Glossary

Basic Descriptors

Object

Definition: Any unit that can be processed or analyzed by the QOSI system.
Types:
- File, File ID,
- Offset, Offset Index
- Tokenized File, Tokenized File ID
- Candidate Object List, Candidate Object Bitmap
- MTS, MTSU
- Bitmap
- TODO:
- etc.

Target

Definition: User-provided objects intended for analysis.
Descriptions:
- Consists of objects submitted by the user.
- Always remains separate and is never merged into the Source.
Characteristics:
- Relatively smaller than the Source.
- Never incorporated into the Source.
Workflow:
- Is subject to immediate tokenization and/or indexing once received.

Source

Definition: Objects to match against the Target.
Description:
- Objects maintained by the service provider.
- The main data collection (objects) for queries and comparisons.
Characteristics:
- Acts as the reference pool for matching against the Target.
- Mainly OSS(Open Source Software) or other public datasets.
- ~~It is readily available. Pre-indexed.~~
- It is updated infrequently
  - e.g., weekly or monthly
- TODO: Move to Indexing Candidate Indexing duration has no significant impact on data structure design.

Candidate

Definition: Potential objects with common subsequence with the Target.
Description:
- Identified during the Candidate Query phase.
- Subset of the Source.
Characteristics:
- May include false positives but never false negatives.
- Used to quickly identify potential matches in the Source.
- In current, every candidate includes MTS, but may not include MSs.

Identified

Definition: The subset of Source/Target objects that contain a common subsequence with Target/Source.
Description:
- Identified during the Comparing phase.
- Identified Source: Source objects that contain a common subsequence with the Target.
- Identified Target: Target objects that contain a common subsequence with the Source.

Index

Definition: A metadata to identify the order of the data.
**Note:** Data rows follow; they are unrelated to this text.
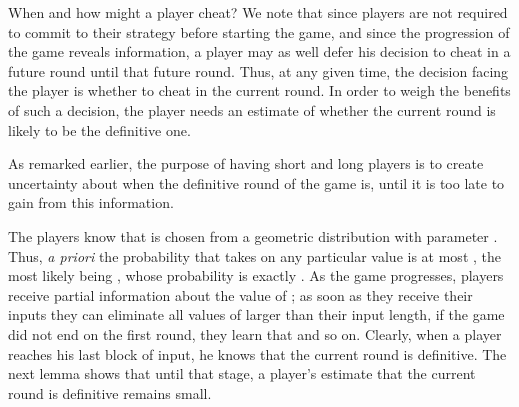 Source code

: \documentclass[12pt]{article}
\theoremstyle{definition}
\begin{document}
\smallskip

When and how might a player cheat? We note that since players are not 
required to commit to their strategy before starting the game, and
since the progression of the game reveals information, a player may as 
well defer his decision to cheat in a future round until that future round. 
Thus, at any given time, the decision facing the player is whether to 
cheat in the current round. In order to weigh the benefits 
of such a decision, the player needs an estimate of whether the current 
round is likely to be the definitive one. 

As remarked earlier, the purpose of having short and long players is to 
create uncertainty about when the definitive round of the game is, until it 
is too late to gain from this information.  

The players know that  is chosen from a geometric distribution with 
parameter . Thus, \emph{a priori} the 
probability that  takes on any particular value is at most , 
the most likely being , whose probability is exactly . 
As the game progresses, players receive partial information about the 
value of ; as soon as they receive their inputs they can eliminate all
values of  larger than their input length, if the game did not end on 
the first round, they learn that  and so on. Clearly, when a 
player reaches his last block of input, he knows that the current round 
is definitive. The next lemma shows that until that stage, a player's 
estimate that the current round is definitive remains small. 
\end{document}
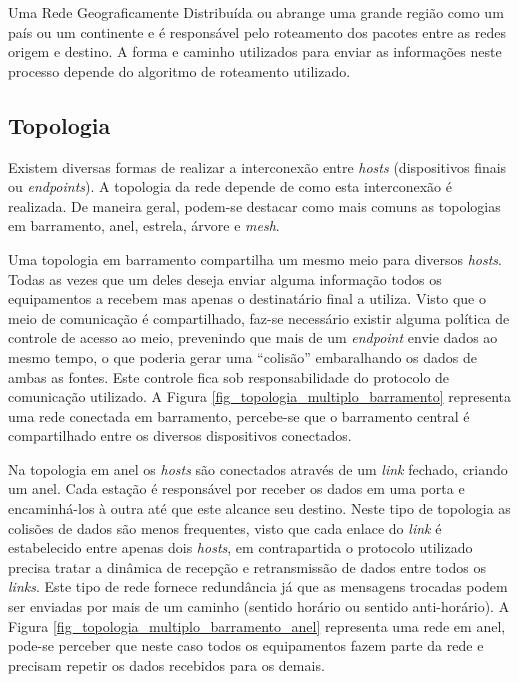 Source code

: Uma Rede Geograficamente Distribuída ou  abrange uma grande região como um país ou um continente e é responsável pelo roteamento dos pacotes entre as redes origem e destino. A forma e caminho utilizados para enviar as informações neste processo depende do algoritmo de roteamento utilizado. \cite{Book-Tanenbaum2003}

\subsection{Topologia}
Existem diversas formas de realizar a interconexão entre \emph{hosts} (dispositivos finais ou \emph{endpoints}). A topologia da rede depende de como esta interconexão é realizada. De maneira geral, podem-se destacar como mais comuns as topologias em barramento, anel, estrela, árvore e \emph{mesh}.

Uma topologia em barramento compartilha um mesmo meio para diversos \emph{hosts}. Todas as vezes que um deles deseja enviar alguma informação todos os equipamentos a recebem mas apenas o destinatário final a utiliza. Visto que o meio de comunicação é compartilhado, faz-se necessário existir alguma política de controle de acesso ao meio, prevenindo que mais de um \emph{endpoint} envie dados ao mesmo tempo, o que poderia gerar uma ``colisão'' embaralhando os dados de ambas as fontes. Este controle fica sob responsabilidade do protocolo de comunicação utilizado. A Figura \ref{fig_topologia_multiplo_barramento} representa uma rede conectada em barramento, percebe-se que o barramento central é compartilhado entre os diversos dispositivos conectados.


Na topologia em anel os \emph{hosts} são conectados através de um \emph{link} fechado, criando um anel. Cada estação é responsável por receber os dados em uma porta e encaminhá-los à outra até que este alcance seu destino. Neste tipo de topologia as colisões de dados são menos frequentes, visto que cada enlace do \emph{link} é estabelecido entre apenas dois \emph{hosts}, em contrapartida o protocolo utilizado precisa tratar a dinâmica de recepção e retransmissão de dados entre todos os \emph{links}. Este tipo de rede fornece redundância já que as mensagens trocadas podem ser enviadas por mais de um caminho (sentido horário ou sentido anti-horário). A Figura \ref{fig_topologia_multiplo_barramento_anel} representa uma rede em anel, pode-se perceber que neste caso todos os equipamentos fazem parte da rede e precisam repetir os dados recebidos para os demais.

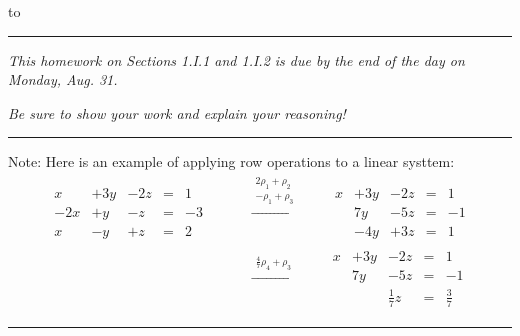 \documentclass[11pt]{article}
\theoremstyle{definition}
\def\rowop#1{\qquad\xrightarrow{\begin{matrix}#1\end{matrix}}\qquad}
\begin{document}
\hbox to 
\nointerlineskip
\vskip 2pt
\hrule height 1pt

\medskip

\centerline{\textit{This homework on Sections 1.I.1 and 1.I.2 is due by the end of the day on Monday, Aug. 31.}}
\centerline{\textit{Be sure to show your work and explain your reasoning!}}

\medskip
\hrule
\medskip

Note: Here is an example of applying row operations to a linear systtem:
\begin{align*}
    \begin{matrix}
       x  &+ 3y &- 2z &= &1\\
     -2x  &+ y  &- z &= &-3\\
       x  &- y  &+ z &= &2 
    \end{matrix}
  & \rowop{2\rho_1 + \rho_2 \\ -\rho_1 +\rho_3}
    \begin{matrix}
       x &+ 3y &- 2z &= &1\\
         &  7y &- 5z &= &-1\\
         &- 4y &+ 3z &= &1 
    \end{matrix}
\\[15pt]
  & \rowop{\frac{4}{7}\rho_4 + \rho_3}
    \begin{matrix}
       x &+ 3y &- 2z &= &1\\
         &  7y &- 5z &= &-1\\
         &     & \frac{1}{7}z &= &\frac{3}{7} 
    \end{matrix}
\end{align*}
 
\hrule
\bigskip
\end{document}
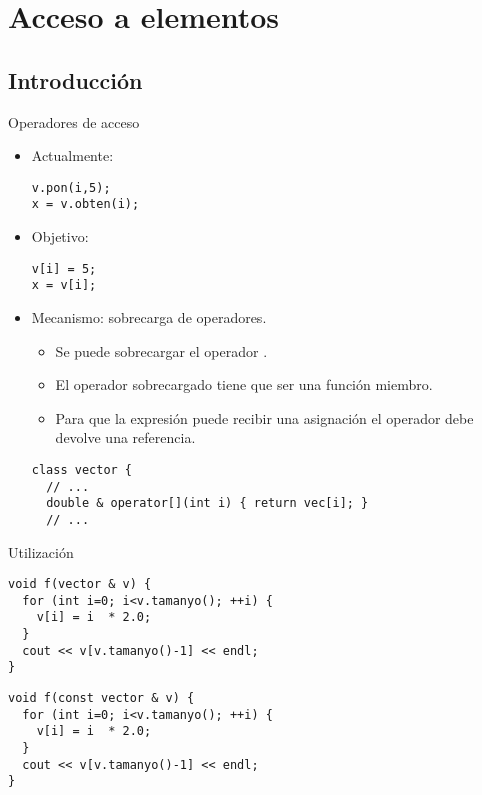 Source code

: \section{Acceso a elementos}

\subsection{Introducción}

\begin{frame}[fragile]{Operadores de acceso}
\begin{itemize}
  \item Actualmente:
\begin{lstlisting}
v.pon(i,5);
x = v.obten(i);
\end{lstlisting}
  \item \alert{Objetivo}:
\begin{lstlisting}
v[i] = 5;
x = v[i];
\end{lstlisting}
  \item Mecanismo: sobrecarga de operadores.
    \begin{itemize}
      \item Se puede sobrecargar el operador \cppid{[]}.
      \item El operador sobrecargado tiene que ser una función miembro.
      \item Para que la expresión  puede recibir una asignación 
            el operador debe devolve una referencia.
    \end{itemize}
\begin{lstlisting}
class vector {
  // ...
  double & operator[](int i) { return vec[i]; }
  // ...
\end{lstlisting}
\end{itemize}
\end{frame}

\begin{frame}[fragile]{Utilización}
\begin{lstlisting}
void f(vector & v) {
  for (int i=0; i<v.tamanyo(); ++i) {
    v[i] = i  * 2.0;
  }
  cout << v[v.tamanyo()-1] << endl;
}
\end{lstlisting}
\pause
\begin{lstlisting}
void f(const vector & v) {
  for (int i=0; i<v.tamanyo(); ++i) {
    v[i] = i  * 2.0;
  }
  cout << v[v.tamanyo()-1] << endl;
}
\end{lstlisting}
\end{frame}

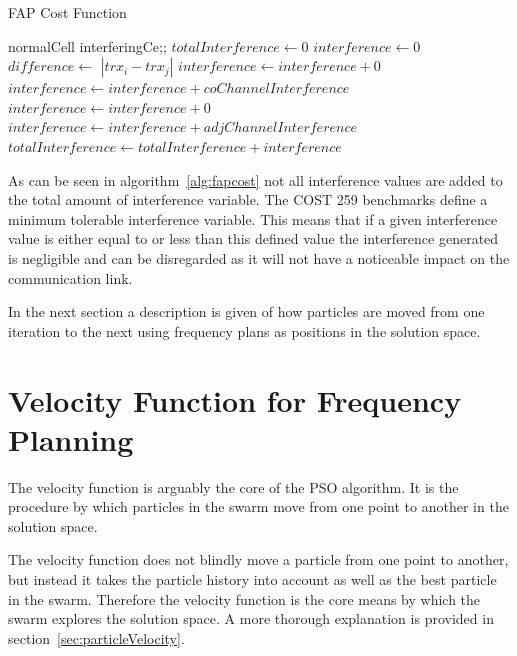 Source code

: \begin{algorithm}
\caption{FAP Cost Function}
\label{alg:fapcost}
	\begin{algorithmic}[1]
	\Require normalCell
	\Require interferingCe;;
	\State $totalInterference \leftarrow $0
			\State $interference \leftarrow 0$
			\State $difference \leftarrow$ $|trx_i - trx_j|$
					\State $interference \leftarrow interference + 0$
				\Else
					\State $interference \leftarrow interference + coChannelInterference$
				\EndIf
			\Else
						\State $interference \leftarrow interference + 0$
					\Else
						\State $interference \leftarrow interference + adjChannelInterference$
					\EndIf
				\EndIf
			\EndIf
			\State $totalInterference \leftarrow totalInterference + interference$
		\EndFor
	\EndFor
	\end{algorithmic}
\end{algorithm}

As can be seen in algorithm~\ref{alg:fapcost} not all interference values are added to the total amount of interference variable. The COST 259 benchmarks define a minimum tolerable interference variable. This means that if a given interference value is either equal to or less than this defined value the interference generated is negligible and can be disregarded as it will not have a noticeable impact on the communication link.

In the next section a description is given of how particles are moved from one iteration to the next using frequency plans as positions in the solution space.
\section{Velocity Function for Frequency Planning}
\label{sec:velocityFAP}
The velocity function is arguably the core of the \gls{PSO} algorithm. It is the procedure by which particles in the swarm move from one point to another in the solution space. 

The velocity function does not blindly move a particle from one point to another, but instead it takes the particle history into account as well as the best particle in the swarm. Therefore the velocity function is the core means by which the swarm explores the solution space. A more thorough explanation is provided in section~\ref{sec:particleVelocity}.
Similar to ID.
Description:
- Many objects (ex: File, Tokenized File, Token, etc.) have their own Index.

Immutable

Definition: Would not be changed during the process.
Description:
- The Index is immutable after the indexing phase(when the index is created).

Dataset

Definition: An aggregated collection of objects.
Characteristics:
- Each Dataset may contain numerous objects
- A dataset may contain only the same type or different types of objects.
  - source code, text, etc.
  - File, Tokenized File, Candidate Object List

Source Dataset

Definition: The comprehensive set of objects maintained as the Source.
Usage:
- Interchangeably referred to simply as "Source."

Target Dataset

Definition: The complete set of objects the user provides.
Usage:
- Interchangeably referred to simply as "Target."

Token and Sequence

Token

Definition: The smallest unit of data derived from the content of a file.
Description:
- Generated through tokenization—splitting code or text into discrete elements.
- Varies by language; e.g., whitespace-based for Western languages, morphological analysis for Japanese.
Characteristics:
- Enables fine-grained comparison between Source and Target files.
- Significantly reduces duplication compared to entire lines or blocks of text.
Details:
- Code Data: Tokenized according to code syntax rules.
- Text Data (Natural Language):
  - Western Languages: Split by spaces (plus punctuation considerations).
  - Chinese: Every character is treated as a token.
  - Korean: Split by spaces; postpositional particles and suffixes are separately tokenized.
  - Japanese: Uses morphological analysis to segment words based on grammar and context.
  - Special Cases: Korean/Japanese require specialized tokenizers due to morphological complexity.

Syntax Token

Definition: A token that does not reflect its original string but its syntax role.

String Token

Definition: A token that reflects its original string.

Sequence and Subsequence

Definition:
- Sequence: An ordered list of tokens derived from a file or segment.
- Subsequence: A contiguous subset of tokens within a sequence.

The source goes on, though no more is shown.